Friday, 19 October 2007




Cheyne Finance has become the first structured investment vehicle to stop repaying its short-term debt after the administrator of the troubled fund won court backing to declare it in breach of insolvency tests.

The move came as Cheyne Finance entered final negotiations with four banks bidding for its assets, which stood at $6.6bn (£3.2bn) at the start of last month.

The hold on repayments of the SIV’s commercial paper will hit short-term debt markets just as they had begun to show some signs of recovery from the ravages of the summer credit squeeze.

But Neville Kahn, a partner at Deloitte, the administrator, said the insolvency would not force it to sell assets at firesale prices and would make it easier to push through a sale.

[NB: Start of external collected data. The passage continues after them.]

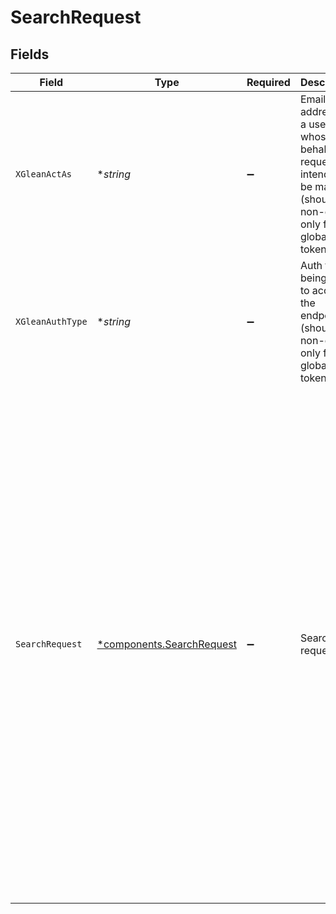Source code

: # SearchRequest


## Fields

| Field                                                                                                                                                                                                                                                                                                                                                                     | Type                                                                                                                                                                                                                                                                                                                                                                      | Required                                                                                                                                                                                                                                                                                                                                                                  | Description                                                                                                                                                                                                                                                                                                                                                               | Example                                                                                                                                                                                                                                                                                                                                                                   |
| ------------------------------------------------------------------------------------------------------------------------------------------------------------------------------------------------------------------------------------------------------------------------------------------------------------------------------------------------------------------------- | ------------------------------------------------------------------------------------------------------------------------------------------------------------------------------------------------------------------------------------------------------------------------------------------------------------------------------------------------------------------------- | ------------------------------------------------------------------------------------------------------------------------------------------------------------------------------------------------------------------------------------------------------------------------------------------------------------------------------------------------------------------------- | ------------------------------------------------------------------------------------------------------------------------------------------------------------------------------------------------------------------------------------------------------------------------------------------------------------------------------------------------------------------------- | ------------------------------------------------------------------------------------------------------------------------------------------------------------------------------------------------------------------------------------------------------------------------------------------------------------------------------------------------------------------------- |
| `XGleanActAs`                                                                                                                                                                                                                                                                                                                                                             | **string*                                                                                                                                                                                                                                                                                                                                                                 | :heavy_minus_sign:                                                                                                                                                                                                                                                                                                                                                        | Email address of a user on whose behalf the request is intended to be made (should be non-empty only for global tokens).                                                                                                                                                                                                                                                  |                                                                                                                                                                                                                                                                                                                                                                           |
| `XGleanAuthType`                                                                                                                                                                                                                                                                                                                                                          | **string*                                                                                                                                                                                                                                                                                                                                                                 | :heavy_minus_sign:                                                                                                                                                                                                                                                                                                                                                        | Auth type being used to access the endpoint (should be non-empty only for global tokens).                                                                                                                                                                                                                                                                                 |                                                                                                                                                                                                                                                                                                                                                                           |
| `SearchRequest`                                                                                                                                                                                                                                                                                                                                                           | [*components.SearchRequest](../../models/components/searchrequest.md)                                                                                                                                                                                                                                                                                                     | :heavy_minus_sign:                                                                                                                                                                                                                                                                                                                                                        | Search request                                                                                                                                                                                                                                                                                                                                                            | {<br/>"trackingToken": "trackingToken",<br/>"query": "vacation policy",<br/>"pageSize": 10,<br/>"requestOptions": {<br/>"facetFilters": [<br/>{<br/>"fieldName": "type",<br/>"values": [<br/>{<br/>"value": "article",<br/>"relationType": "EQUALS"<br/>},<br/>{<br/>"value": "document",<br/>"relationType": "EQUALS"<br/>}<br/>]<br/>},<br/>{<br/>"fieldName": "department",<br/>"values": [<br/>{<br/>"value": "engineering",<br/>"relationType": "EQUALS"<br/>}<br/>]<br/>}<br/>]<br/>}<br/>} |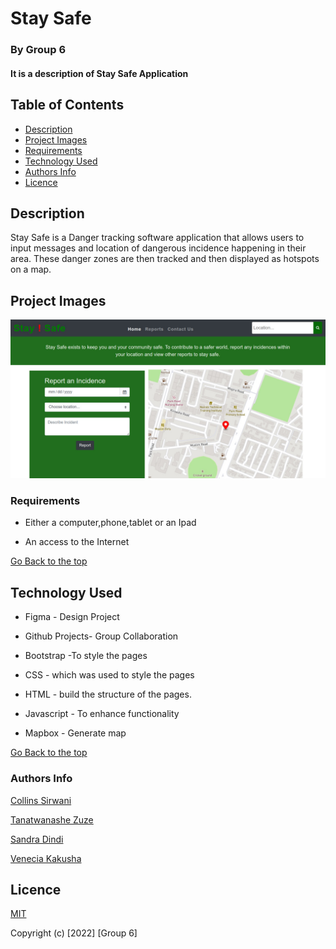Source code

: # Stay Safe 

### By Group 6 
#### It is a description of Stay Safe Application

## Table of Contents

+ [Description](#description)
+ [Project Images](#project-images)
+ [Requirements](#requirements)
+ [Technology Used](#technology-used)
+ [Authors Info](#author-Info)
+ [Licence](#licence)

## Description
<p> Stay Safe is a Danger tracking software application that allows users to input messages and location of dangerous incidence happening in their area. These danger zones are then tracked and then displayed as hotspots on a map. </p>

## Project Images

<img src="images/Staysafe.jpeg">

### Requirements

* Either a computer,phone,tablet or an Ipad

* An access to the Internet

[Go Back to the top](#portfolio)

## Technology Used

* Figma - Design Project

* Github Projects- Group Collaboration

* Bootstrap -To style the pages

* CSS - which was used to style the pages 

* HTML - build the structure of the pages.

* Javascript - To enhance functionality

* Mapbox - Generate map


[Go Back to the top](#portfolio)



### Authors Info
[Collins Sirwani]("https://github.com/sircollo")

[Tanatwanashe Zuze]("https://github.com/tanatswanashe-zuze")

[Sandra Dindi]("https://github.com/Dindihub")

[Venecia Kakusha]("https://github.com/KakushaVenecia")


 
## Licence 
[MIT](https://github.com/sircollo/stay-safe/blob/main/LICENSE)

Copyright (c) [2022] [Group 6]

“It will mean that we will get to a solution quicker,” he said. “We hope to have a recommended deal very shortly to communicate to creditors.”

The SIV still has $1.3bn of cash and could have continued to repay maturing commercial paper until at least the end of this month.

The administrator won backing from the High Court in a sealed judgment on Wednesday, said people present at the hearing.

However, the court’s interpretation of the insolvency test – using a balance sheet measure, in spite of the SIV’s cash pile – could prove controversial, as many SIVs would be insolvent if a similar measure was applied.

Mr Kahn refused to say which banks were bidding or at what prices, but said it was wrong to assume the holders of mezzanine debt – the lowest-rated tranche – would be wiped out.

That suggests holders of the top-rated commercial paper will be repaid in full, in spite of the insolvency.

Cheyne Finance, set up and managed by Cheyne Capital, the $12bn London hedge fund, is one of several vehicles either struggling to find new financial backers to support a restructuring or have triggered restrictions on their operations.

Two SIV-lites struggling to restructure have turned to Barclays for support, although Golden Key, set up by Swiss-run hedge fund Avendis, is in dispute with the bank about whether it has to repay a loan it drew down, reported to be worth $250m. Mainsail II, an SIV-lite run by London hedge fund Solent, had a rescue plan backed by Barclays turned down by investors.

In total, more than $42bn of assets in SIVs and SIV-lites are facing limits on their operations.